You can't always rely on other people to rescue you or throw you the right (practical) aids from some underfunded "rust bucket"!


fiddlerpianist wrote:
AmberEyes wrote:
It also seems bizarre also that there's no objective physical test for this medical diagnosis. That point made me feel very skeptical about the whole thing, but I still think that there must be something to all of this.
Science isn't there yet, though I don't know if it ever will be. Also, syndromes by themselves are not really objective. They are simply a grouping of symptoms together, sometimes without a known cause.


Williams, Downs and Fragile X are syndromes with known identifiable genetic causes and markers. Those are objective and can be proven by physical tests, so it is possible to define syndromes in this way.

The thing is, I believe that there may be many distinct genetic conditions currently under the umbrella of "Aspergers" because the definition itself and the genetics involved may be diffuse and polygenetic. Perhaps the definition at the moment is more cultural with traits spread throughout the population.

From anecdotal experience, and what I've seen on this site, I believe that there is a physical phenotype for a genetic condition that's currently under the name of "Aspergers". I also wonder if there's a connection between AS and myopia in some people because I've noticed this with other genetic conditions. I'm not an expert on this, I've just studied very basic genetics/biology. There may even be several physical and behavioural phenotypes. There may even be people in between phenotypes who have both NT and AS temperaments/characteristics. There may be many capable people "object orientated" minds out there.

That's what it looks like from where I'm standing anyway *metaphor*.


I agree. I experience frustration when my family, particularly my father, insists that all my problems in life are due to one particular diagnosis I received when I was five years old. Though I'm certain that I am on the autism spectrum, one particular diagnosis is far from explaining me and all the troubles I have in life. The only universal trait that seems to apply to most people on the spectrum is a higher level of variance across different areas of functioning.

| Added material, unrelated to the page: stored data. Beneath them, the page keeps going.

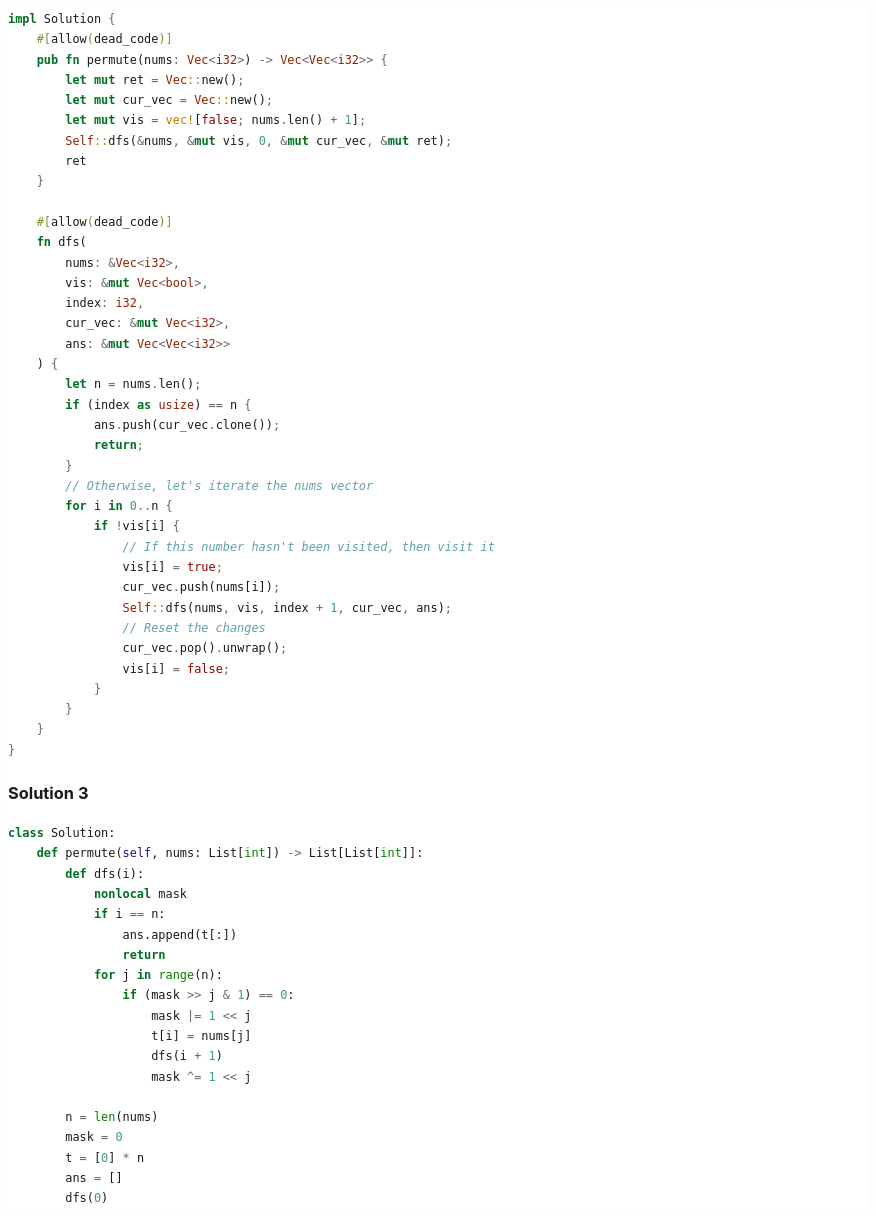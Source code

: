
 ```rust
impl Solution {
    #[allow(dead_code)]
    pub fn permute(nums: Vec<i32>) -> Vec<Vec<i32>> {
        let mut ret = Vec::new();
        let mut cur_vec = Vec::new();
        let mut vis = vec![false; nums.len() + 1];
        Self::dfs(&nums, &mut vis, 0, &mut cur_vec, &mut ret);
        ret
    }

    #[allow(dead_code)]
    fn dfs(
        nums: &Vec<i32>,
        vis: &mut Vec<bool>,
        index: i32,
        cur_vec: &mut Vec<i32>,
        ans: &mut Vec<Vec<i32>>
    ) {
        let n = nums.len();
        if (index as usize) == n {
            ans.push(cur_vec.clone());
            return;
        }
        // Otherwise, let's iterate the nums vector
        for i in 0..n {
            if !vis[i] {
                // If this number hasn't been visited, then visit it
                vis[i] = true;
                cur_vec.push(nums[i]);
                Self::dfs(nums, vis, index + 1, cur_vec, ans);
                // Reset the changes
                cur_vec.pop().unwrap();
                vis[i] = false;
            }
        }
    }
}
```



### Solution 3



```python
class Solution:
    def permute(self, nums: List[int]) -> List[List[int]]:
        def dfs(i):
            nonlocal mask
            if i == n:
                ans.append(t[:])
                return
            for j in range(n):
                if (mask >> j & 1) == 0:
                    mask |= 1 << j
                    t[i] = nums[j]
                    dfs(i + 1)
                    mask ^= 1 << j

        n = len(nums)
        mask = 0
        t = [0] * n
        ans = []
        dfs(0)
```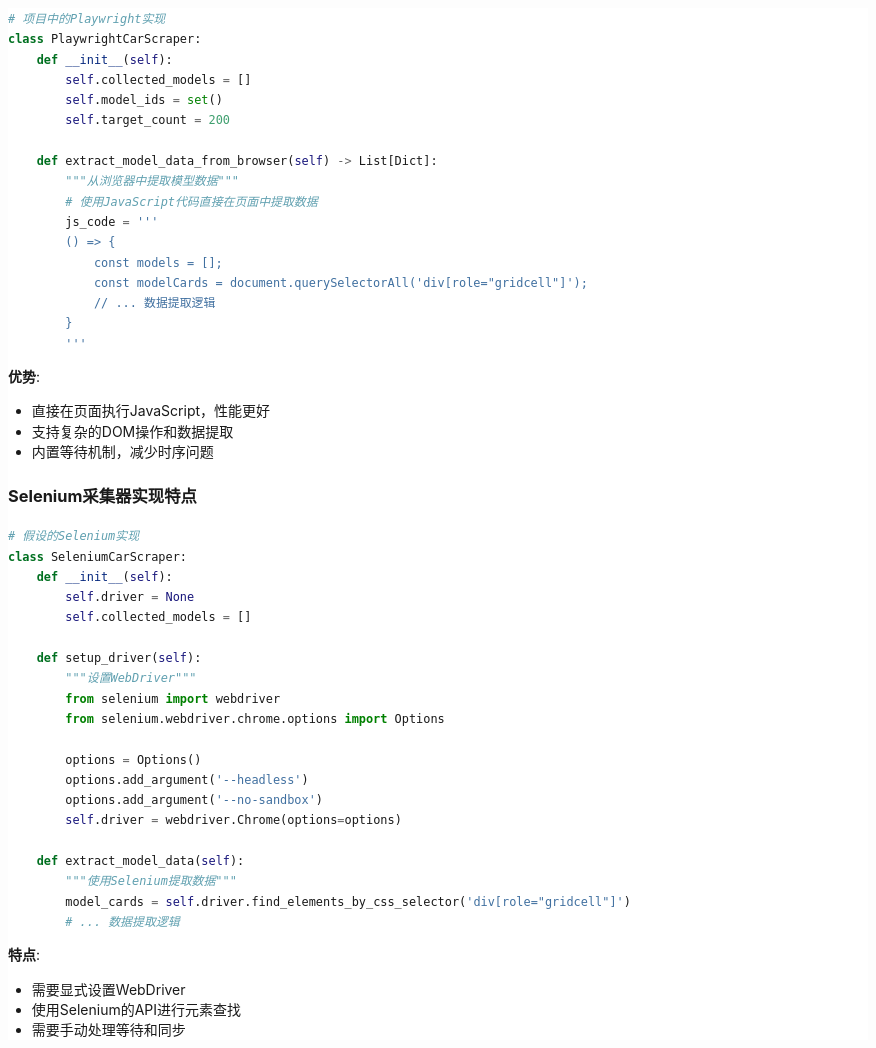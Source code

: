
 ```python
# 项目中的Playwright实现
class PlaywrightCarScraper:
    def __init__(self):
        self.collected_models = []
        self.model_ids = set()
        self.target_count = 200
    
    def extract_model_data_from_browser(self) -> List[Dict]:
        """从浏览器中提取模型数据"""
        # 使用JavaScript代码直接在页面中提取数据
        js_code = '''
        () => {
            const models = [];
            const modelCards = document.querySelectorAll('div[role="gridcell"]');
            // ... 数据提取逻辑
        }
        '''
```

**优势**:
- 直接在页面执行JavaScript，性能更好
- 支持复杂的DOM操作和数据提取
- 内置等待机制，减少时序问题

### Selenium采集器实现特点

```python
# 假设的Selenium实现
class SeleniumCarScraper:
    def __init__(self):
        self.driver = None
        self.collected_models = []
    
    def setup_driver(self):
        """设置WebDriver"""
        from selenium import webdriver
        from selenium.webdriver.chrome.options import Options
        
        options = Options()
        options.add_argument('--headless')
        options.add_argument('--no-sandbox')
        self.driver = webdriver.Chrome(options=options)
    
    def extract_model_data(self):
        """使用Selenium提取数据"""
        model_cards = self.driver.find_elements_by_css_selector('div[role="gridcell"]')
        # ... 数据提取逻辑
```

**特点**:
- 需要显式设置WebDriver
- 使用Selenium的API进行元素查找
- 需要手动处理等待和同步
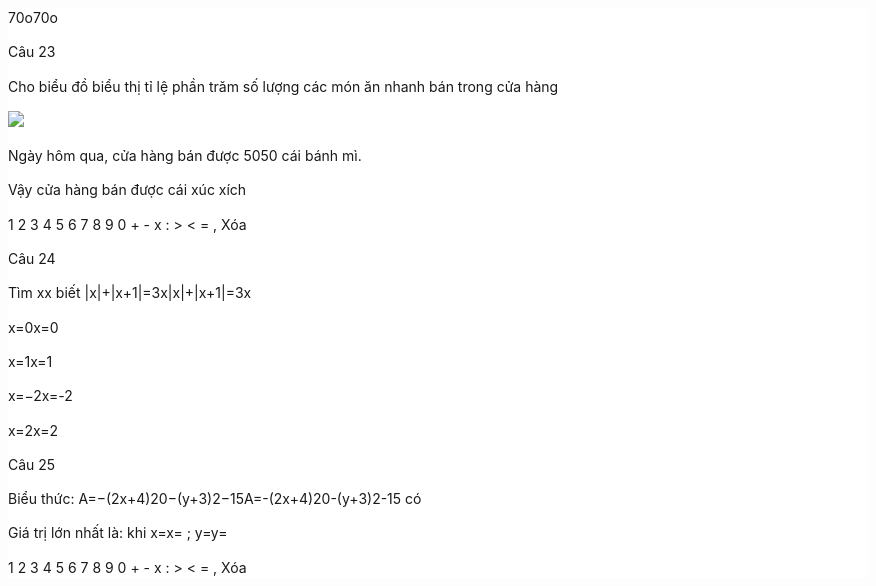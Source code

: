 70o70o

Câu 23

Cho biểu đồ biểu thị tỉ lệ phần trăm số lượng các món ăn nhanh bán trong cửa hàng

![](https://onthi123.vn/public/uploads/lop-6/31.png)

Ngày hôm qua, cửa hàng bán được 5050 cái bánh mì.

Vậy cửa hàng bán được  cái xúc xích

1 2 3 4 5 6 7 8 9 0 + - x : > < = , Xóa

Câu 24

Tìm xx biết |x|+|x+1|=3x|x|+|x+1|=3x

x=0x=0

x=1x=1

x=−2x=-2

x=2x=2

Câu 25

Biểu thức: A=−(2x+4)20−(y+3)2−15A=-(2x+4)20-(y+3)2-15 có

Giá trị lớn nhất là:  khi x=x= ; y=y=  

1 2 3 4 5 6 7 8 9 0 + - x : > < = , Xóa
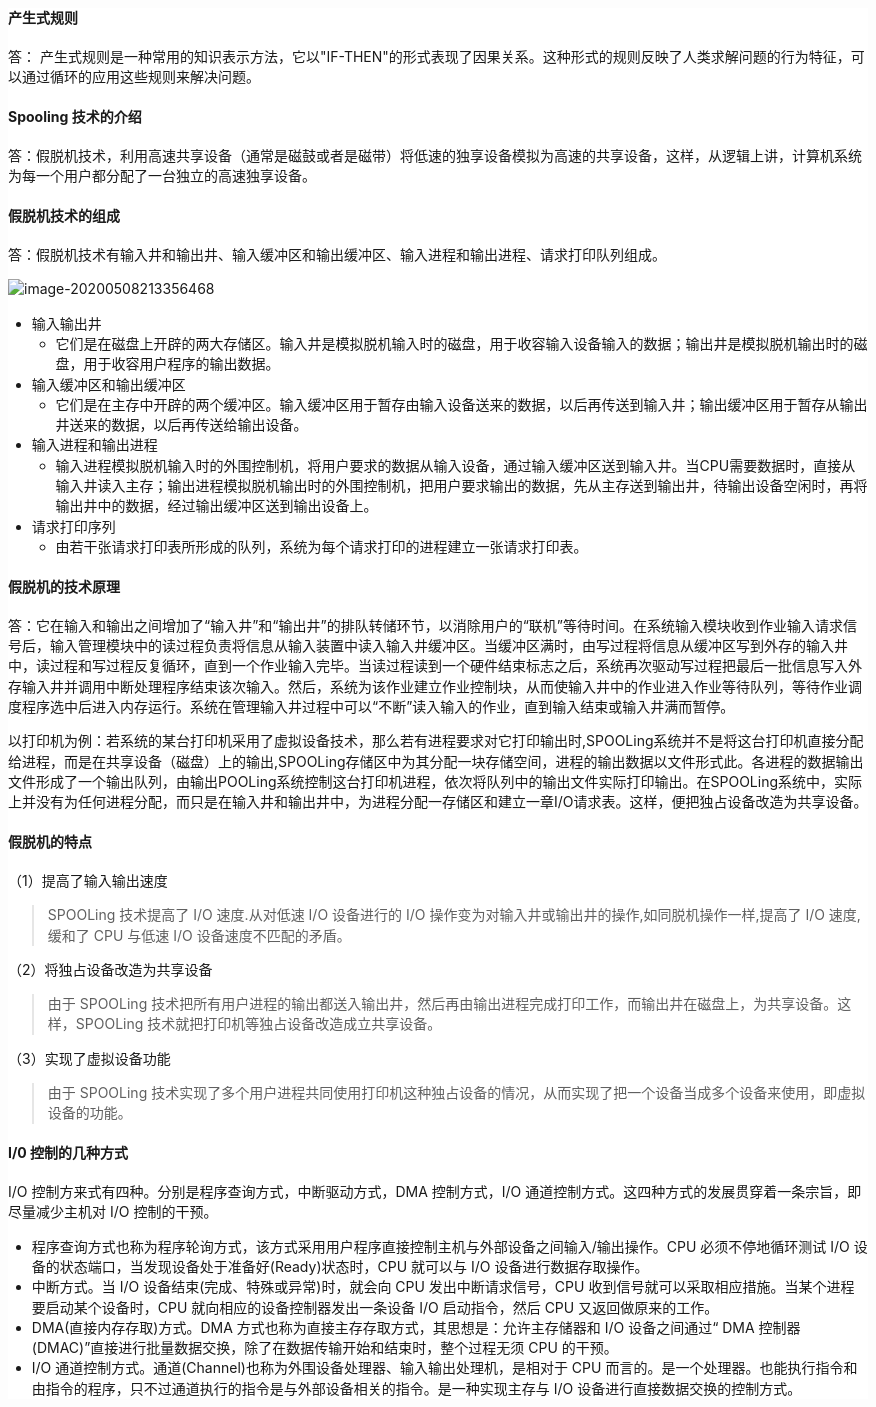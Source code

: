

#### 产生式规则

答： 产生式规则是一种常用的知识表示方法，它以"IF-THEN"的形式表现了因果关系。这种形式的规则反映了人类求解问题的行为特征，可以通过循环的应用这些规则来解决问题。



#### Spooling 技术的介绍

答：假脱机技术，利用高速共享设备（通常是磁鼓或者是磁带）将低速的独享设备模拟为高速的共享设备，这样，从逻辑上讲，计算机系统为每一个用户都分配了一台独立的高速独享设备。 

#### 假脱机技术的组成

答：假脱机技术有输入井和输出井、输入缓冲区和输出缓冲区、输入进程和输出进程、请求打印队列组成。

![image-20200508213356468](https://gitee.com/wugenqiang/PictureBed/raw/master/NoteBook/20200508213357.png)

* 输入输出井
  * 它们是在磁盘上开辟的两大存储区。输入井是模拟脱机输入时的磁盘，用于收容输入设备输入的数据；输出井是模拟脱机输出时的磁盘，用于收容用户程序的输出数据。
* 输入缓冲区和输出缓冲区
  * 它们是在主存中开辟的两个缓冲区。输入缓冲区用于暂存由输入设备送来的数据，以后再传送到输入井；输出缓冲区用于暂存从输出井送来的数据，以后再传送给输出设备。
* 输入进程和输出进程
  * 输入进程模拟脱机输入时的外围控制机，将用户要求的数据从输入设备，通过输入缓冲区送到输入井。当CPU需要数据时，直接从输入井读入主存；输出进程模拟脱机输出时的外围控制机，把用户要求输出的数据，先从主存送到输出井，待输出设备空闲时，再将输出井中的数据，经过输出缓冲区送到输出设备上。
* 请求打印序列
  * 由若干张请求打印表所形成的队列，系统为每个请求打印的进程建立一张请求打印表。

#### 假脱机的技术原理

答：它在输入和输出之间增加了“输入井”和“输出井”的排队转储环节，以消除用户的“联机”等待时间。在系统输入模块收到作业输入请求信号后，输入管理模块中的读过程负责将信息从输入装置中读入输入井缓冲区。当缓冲区满时，由写过程将信息从缓冲区写到外存的输入井中，读过程和写过程反复循环，直到一个作业输入完毕。当读过程读到一个硬件结束标志之后，系统再次驱动写过程把最后一批信息写入外存输入井并调用中断处理程序结束该次输入。然后，系统为该作业建立作业控制块，从而使输入井中的作业进入作业等待队列，等待作业调度程序选中后进入内存运行。系统在管理输入井过程中可以“不断”读入输入的作业，直到输入结束或输入井满而暂停。

以打印机为例：若系统的某台打印机采用了虚拟设备技术，那么若有进程要求对它打印输出时,SPOOLing系统并不是将这台打印机直接分配给进程，而是在共享设备（磁盘）上的输出,SPOOLing存储区中为其分配一块存储空间，进程的输出数据以文件形式此。各进程的数据输出文件形成了一个输出队列，由输出POOLing系统控制这台打印机进程，依次将队列中的输出文件实际打印输出。在SPOOLing系统中，实际上并没有为任何进程分配，而只是在输入井和输出井中，为进程分配一存储区和建立一章I/O请求表。这样，便把独占设备改造为共享设备。

#### 假脱机的特点

（1）提高了输入输出速度

> SPOOLing 技术提高了 I/O 速度.从对低速 I/O 设备进行的 I/O 操作变为对输入井或输出井的操作,如同脱机操作一样,提高了 I/O 速度,缓和了 CPU 与低速 I/O 设备速度不匹配的矛盾。

（2）将独占设备改造为共享设备

> 由于 SPOOLing 技术把所有用户进程的输出都送入输出井，然后再由输出进程完成打印工作，而输出井在磁盘上，为共享设备。这样，SPOOLing 技术就把打印机等独占设备改造成立共享设备。

（3）实现了虚拟设备功能

> 由于 SPOOLing 技术实现了多个用户进程共同使用打印机这种独占设备的情况，从而实现了把一个设备当成多个设备来使用，即虚拟设备的功能。



#### I/0 控制的几种方式

I/O 控制方来式有四种。分别是程序查询方式，中断驱动方式，DMA 控制方式，I/O 通道控制方式。这四种方式的发展贯穿着一条宗旨，即尽量减少主机对 I/O 控制的干预。

* 程序查询方式也称为程序轮询方式，该方式采用用户程序直接控制主机与外部设备之间输入/输出操作。CPU 必须不停地循环测试 I/O 设备的状态端口，当发现设备处于准备好(Ready)状态时，CPU 就可以与 I/O 设备进行数据存取操作。
* 中断方式。当 I/O 设备结束(完成、特殊或异常)时，就会向 CPU 发出中断请求信号，CPU 收到信号就可以采取相应措施。当某个进程要启动某个设备时，CPU 就向相应的设备控制器发出一条设备 I/O 启动指令，然后 CPU 又返回做原来的工作。
* DMA(直接内存存取)方式。DMA 方式也称为直接主存存取方式，其思想是：允许主存储器和 I/O 设备之间通过“ DMA 控制器(DMAC)”直接进行批量数据交换，除了在数据传输开始和结束时，整个过程无须 CPU 的干预。
* I/O 通道控制方式。通道(Channel)也称为外围设备处理器、输入输出处理机，是相对于 CPU 而言的。是一个处理器。也能执行指令和由指令的程序，只不过通道执行的指令是与外部设备相关的指令。是一种实现主存与 I/O 设备进行直接数据交换的控制方式。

My most debilitating issue is my inability to handle stress or social conflict without having to make a choice between avoiding people or becoming violently angry with people. My anxiety and emotions get in the way of functioning. I don't think this particular trait of mine is 100% related to the autism spectrum. Most aspies I've met are not as angry, sensitive, and emotionally reactive as I am. Some seem emotionally under-reactive and put up with abuse from people that makes my blood boil to even read.